Activity
Retype each entry verbatim. Do not include the images.

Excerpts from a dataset
--- --- ---
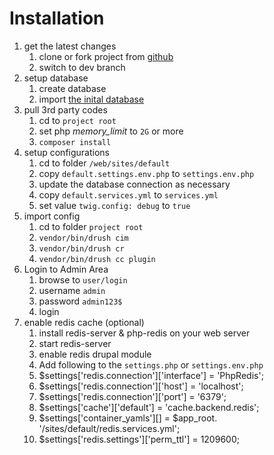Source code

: # Installation
1. get the latest changes
   1. clone or fork project from [github](https://github.com/ilhamdhaeng/drupal_headless)
   1. switch to dev branch
1. setup database
   1. create database
   1. import [the inital database](db.sql.zip)
1. pull 3rd party codes
   1. cd to `project root`
   1. set php *memory_limit* to `2G` or more
   1. `composer install`
1. setup configurations
   1. cd to folder `/web/sites/default`
   1. copy `default.settings.env.php` to `settings.env.php`
   1. update the database connection as necessary
   1. copy `default.services.yml` to `services.yml`
   1. set value `twig.config: debug` to `true`
1. import config
   1. cd to folder `project root`
   1. `vendor/bin/drush cim`
   1. `vendor/bin/drush cr`
   1. `vendor/bin/drush cc plugin`
1. Login to Admin Area
   1. browse to `user/login`
   1. username `admin`
   1. password `admin123$`
   1. login
1. enable redis cache (optional)
   1. install redis-server & php-redis on your web server
   1. start redis-server
   1. enable redis drupal module
   1. Add following to the `settings.php` or `settings.env.php`
   1. $settings['redis.connection']['interface'] = 'PhpRedis';
   1. $settings['redis.connection']['host'] = 'localhost';
   1. $settings['redis.connection']['port'] = '6379';
   1. $settings['cache']['default'] = 'cache.backend.redis';
   1. $settings['container_yamls'][] = $app_root. '/sites/default/redis.services.yml';
   1. $settings['redis.settings']['perm_ttl'] = 1209600;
--- --- ---
Response to the exercise
Source code

: # Installation
1. get the latest changes
   1. clone or fork project from [github](https://github.com/ilhamdhaeng/drupal_headless)
   1. switch to dev branch
1. setup database
   1. create database
   1. import [the inital database](db.sql.zip)
1. pull 3rd party codes
   1. cd to `project root`
   1. set php *memory_limit* to `2G` or more
   1. `composer install`
1. setup configurations
   1. cd to folder `/web/sites/default`
   1. copy `default.settings.env.php` to `settings.env.php`
   1. update the database connection as necessary
   1. copy `default.services.yml` to `services.yml`
   1. set value `twig.config: debug` to `true`
1. import config
   1. cd to folder `project root`
   1. `vendor/bin/drush cim`
   1. `vendor/bin/drush cr`
   1. `vendor/bin/drush cc plugin`
1. Login to Admin Area
   1. browse to `user/login`
   1. username `admin`
   1. password `admin123$`
   1. login
1. enable redis cache (optional)
   1. install redis-server & php-redis on your web server
   1. start redis-server
   1. enable redis drupal module
   1. Add following to the `settings.php` or `settings.env.php`
   1. $settings['redis.connection']['interface'] = 'PhpRedis';
   1. $settings['redis.connection']['host'] = 'localhost';
   1. $settings['redis.connection']['port'] = '6379';
   1. $settings['cache']['default'] = 'cache.backend.redis';
   1. $settings['container_yamls'][] = $app_root. '/sites/default/redis.services.yml';
   1. $settings['redis.settings']['perm_ttl'] = 1209600;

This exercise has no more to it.